Load a preprocessed benchmark dataset.

<ParamField path="name" type="str" default="gsm8k">
  Dataset name. Supported: `"aime2024"`, `"aime2025"`, `"amc2023"`, `"gpqa_diamond"`, `"gpqa_main"`, `"gsm8k"`, `"math"`, `"math500"`, `"mmlu"`, `"mmlu_pro"`, `"openbookqa"`, `"openrs"`, `"openrs_easy"`, `"openrs_hard"`, `"prime_code"`.
</ParamField>

<ParamField path="split" type="str | None" default="None">
  Dataset split. If None, uses the default split for that dataset (usually "test" or "train").
</ParamField>

<ParamField path="n" type="int | None" default="None">
  Number of examples to load. If None, loads all examples.
</ParamField>

<ParamField path="seed" type="int" default="0">
  Random seed for shuffling when `n` is specified.
</ParamField>

**Returns**: HuggingFace `Dataset` with `question` and `answer` columns.

**Example**:

```python theme={null}
from verifiers.utils.data_utils import load_example_dataset

# Load 100 GSM8K examples
dataset = load_example_dataset("gsm8k", n=100)

# Load all MATH problems
math_dataset = load_example_dataset("math", split="train")

# Load GPQA diamond
gpqa = load_example_dataset("gpqa_diamond")
```

## Formatting Functions

### format\_dataset

```python theme={null}
def format_dataset(
    dataset: Dataset,
    system_prompt: str | None = None,
    few_shot: Messages | None = None,
    question_key: str = "question",
    answer_key: str = "answer",
    map_kwargs: dict = {},
) -> Dataset
```

Add `example_id` and `prompt` columns to a dataset.

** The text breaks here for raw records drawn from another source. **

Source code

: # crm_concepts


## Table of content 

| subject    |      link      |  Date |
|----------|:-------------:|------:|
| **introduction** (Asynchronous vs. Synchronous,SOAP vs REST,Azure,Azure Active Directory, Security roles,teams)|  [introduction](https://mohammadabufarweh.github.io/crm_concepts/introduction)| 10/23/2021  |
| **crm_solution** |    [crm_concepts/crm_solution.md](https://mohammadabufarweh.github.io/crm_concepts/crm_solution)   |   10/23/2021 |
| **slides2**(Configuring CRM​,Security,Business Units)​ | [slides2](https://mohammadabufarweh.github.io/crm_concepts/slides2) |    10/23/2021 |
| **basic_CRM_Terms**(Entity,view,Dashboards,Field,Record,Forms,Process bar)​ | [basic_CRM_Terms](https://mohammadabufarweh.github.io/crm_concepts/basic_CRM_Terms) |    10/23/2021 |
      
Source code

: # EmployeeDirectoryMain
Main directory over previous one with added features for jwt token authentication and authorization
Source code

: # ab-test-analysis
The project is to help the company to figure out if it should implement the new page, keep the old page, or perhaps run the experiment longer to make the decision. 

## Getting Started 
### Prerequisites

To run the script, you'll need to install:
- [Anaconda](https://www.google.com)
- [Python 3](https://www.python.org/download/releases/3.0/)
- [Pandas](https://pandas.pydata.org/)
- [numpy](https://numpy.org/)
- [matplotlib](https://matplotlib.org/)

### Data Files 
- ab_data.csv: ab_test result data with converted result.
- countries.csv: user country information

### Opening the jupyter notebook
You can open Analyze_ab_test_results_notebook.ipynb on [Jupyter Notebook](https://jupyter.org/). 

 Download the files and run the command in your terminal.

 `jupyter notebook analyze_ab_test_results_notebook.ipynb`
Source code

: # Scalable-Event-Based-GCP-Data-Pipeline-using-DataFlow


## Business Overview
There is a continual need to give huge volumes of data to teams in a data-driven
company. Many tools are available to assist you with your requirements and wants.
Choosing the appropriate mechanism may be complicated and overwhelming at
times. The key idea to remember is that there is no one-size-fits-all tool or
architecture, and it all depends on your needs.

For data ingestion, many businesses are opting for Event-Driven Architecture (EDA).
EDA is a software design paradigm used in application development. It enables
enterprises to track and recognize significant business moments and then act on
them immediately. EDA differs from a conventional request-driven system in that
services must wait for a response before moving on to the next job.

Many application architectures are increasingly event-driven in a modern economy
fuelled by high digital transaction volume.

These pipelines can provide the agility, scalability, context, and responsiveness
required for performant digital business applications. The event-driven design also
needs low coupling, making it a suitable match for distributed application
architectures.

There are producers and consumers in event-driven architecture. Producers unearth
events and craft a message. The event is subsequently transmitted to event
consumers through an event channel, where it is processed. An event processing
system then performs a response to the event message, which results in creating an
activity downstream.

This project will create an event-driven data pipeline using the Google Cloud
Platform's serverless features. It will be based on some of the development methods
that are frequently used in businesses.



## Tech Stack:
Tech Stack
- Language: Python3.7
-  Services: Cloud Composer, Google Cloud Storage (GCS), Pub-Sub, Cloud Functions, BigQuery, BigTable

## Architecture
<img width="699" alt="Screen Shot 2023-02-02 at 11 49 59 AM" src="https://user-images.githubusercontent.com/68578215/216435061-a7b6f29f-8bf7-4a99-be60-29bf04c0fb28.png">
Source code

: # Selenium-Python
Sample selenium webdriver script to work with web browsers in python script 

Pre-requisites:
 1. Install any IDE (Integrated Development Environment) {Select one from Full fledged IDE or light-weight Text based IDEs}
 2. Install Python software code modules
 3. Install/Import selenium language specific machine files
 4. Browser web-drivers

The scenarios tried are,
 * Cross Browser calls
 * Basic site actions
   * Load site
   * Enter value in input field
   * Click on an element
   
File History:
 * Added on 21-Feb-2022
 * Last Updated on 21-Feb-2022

<ParamField path="dataset" type="Dataset" required>
  Input dataset to format.
</ParamField>

<ParamField path="system_prompt" type="str | None">
  System prompt to prepend to all prompts.
</ParamField>

<ParamField path="few_shot" type="Messages | None">
  Few-shot examples to include before each question.
</ParamField>

<ParamField path="question_key" type="str" default="question">
  Column name containing questions.
</ParamField>

<ParamField path="answer_key" type="str" default="answer">
  Column name containing answers.
</ParamField>

<ParamField path="map_kwargs" type="dict">
  Additional arguments passed to `dataset.map()`.
</ParamField>

**Returns**: Dataset with `example_id` and `prompt` columns.

**Example**:

```python theme={null}
from verifiers.utils.data_utils import format_dataset, BOXED_SYSTEM_PROMPT
from datasets import load_dataset

# Load raw dataset
raw_dataset = load_dataset("gsm8k", "main", split="test")

# Format with system prompt
formatted = format_dataset(
    raw_dataset,
    system_prompt=BOXED_SYSTEM_PROMPT,
    question_key="question",
    answer_key="answer",
)

# Now has 'prompt' column with messages
print(formatted[0]["prompt"])
# [
#   {"role": "system", "content": "Please reason step by step..."},
#   {"role": "user", "content": "What is 2+2?"}
# ]
```

## Answer Extraction

### extract\_boxed\_answer

```python theme={null}
def extract_boxed_answer(text: str) -> str
```

Extract content from LaTeX `\boxed{}` commands. Finds the last occurrence of `\boxed{...}` in the text and returns the content between matching braces. If no boxed answer is found or braces don't match, returns the original text.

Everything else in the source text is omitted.